+++ MATERIAL FOR THE TASK +++
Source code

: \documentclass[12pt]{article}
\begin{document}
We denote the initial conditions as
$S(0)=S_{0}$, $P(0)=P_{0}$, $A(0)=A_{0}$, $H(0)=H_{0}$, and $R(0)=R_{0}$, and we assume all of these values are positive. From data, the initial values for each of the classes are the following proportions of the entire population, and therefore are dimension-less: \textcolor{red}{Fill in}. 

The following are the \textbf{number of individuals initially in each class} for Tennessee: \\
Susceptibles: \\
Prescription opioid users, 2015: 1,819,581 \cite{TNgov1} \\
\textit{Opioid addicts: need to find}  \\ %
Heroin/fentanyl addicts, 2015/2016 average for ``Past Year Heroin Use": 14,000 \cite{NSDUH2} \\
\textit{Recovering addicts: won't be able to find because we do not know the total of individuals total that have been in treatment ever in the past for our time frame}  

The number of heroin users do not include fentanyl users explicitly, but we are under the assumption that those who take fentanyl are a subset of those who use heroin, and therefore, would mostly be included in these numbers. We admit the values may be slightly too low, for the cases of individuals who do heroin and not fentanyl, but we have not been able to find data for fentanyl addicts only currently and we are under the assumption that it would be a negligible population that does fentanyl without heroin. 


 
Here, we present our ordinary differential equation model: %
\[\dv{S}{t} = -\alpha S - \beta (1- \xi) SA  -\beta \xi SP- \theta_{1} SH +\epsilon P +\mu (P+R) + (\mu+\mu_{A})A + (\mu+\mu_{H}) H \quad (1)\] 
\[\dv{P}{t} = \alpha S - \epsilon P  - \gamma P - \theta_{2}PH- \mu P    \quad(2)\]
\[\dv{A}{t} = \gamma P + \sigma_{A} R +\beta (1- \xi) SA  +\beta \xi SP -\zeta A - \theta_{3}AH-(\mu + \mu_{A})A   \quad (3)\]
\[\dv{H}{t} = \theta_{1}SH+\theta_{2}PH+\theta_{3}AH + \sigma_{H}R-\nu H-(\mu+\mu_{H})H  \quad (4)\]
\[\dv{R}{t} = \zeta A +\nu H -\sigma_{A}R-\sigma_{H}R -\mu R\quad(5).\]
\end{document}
+++
- _WHAT TO PRODUCE_
Write out exactly the lines from the line with "Heroin/fentanyl addicts, 2015/2016" to the close of the listing above, including both of those lines.

- _FINISHED EXERCISE_
Heroin/fentanyl addicts, 2015/2016 average for ``Past Year Heroin Use": 14,000 \cite{NSDUH2} \\
\textit{Recovering addicts: won't be able to find because we do not know the total of individuals total that have been in treatment ever in the past for our time frame}  

The number of heroin users do not include fentanyl users explicitly, but we are under the assumption that those who take fentanyl are a subset of those who use heroin, and therefore, would mostly be included in these numbers. We admit the values may be slightly too low, for the cases of individuals who do heroin and not fentanyl, but we have not been able to find data for fentanyl addicts only currently and we are under the assumption that it would be a negligible population that does fentanyl without heroin. 


 
Here, we present our ordinary differential equation model: %
\[\dv{S}{t} = -\alpha S - \beta (1- \xi) SA  -\beta \xi SP- \theta_{1} SH +\epsilon P +\mu (P+R) + (\mu+\mu_{A})A + (\mu+\mu_{H}) H \quad (1)\] 
\[\dv{P}{t} = \alpha S - \epsilon P  - \gamma P - \theta_{2}PH- \mu P    \quad(2)\]
\[\dv{A}{t} = \gamma P + \sigma_{A} R +\beta (1- \xi) SA  +\beta \xi SP -\zeta A - \theta_{3}AH-(\mu + \mu_{A})A   \quad (3)\]
\[\dv{H}{t} = \theta_{1}SH+\theta_{2}PH+\theta_{3}AH + \sigma_{H}R-\nu H-(\mu+\mu_{H})H  \quad (4)\]
\[\dv{R}{t} = \zeta A +\nu H -\sigma_{A}R-\sigma_{H}R -\mu R\quad(5).\]
\end{document}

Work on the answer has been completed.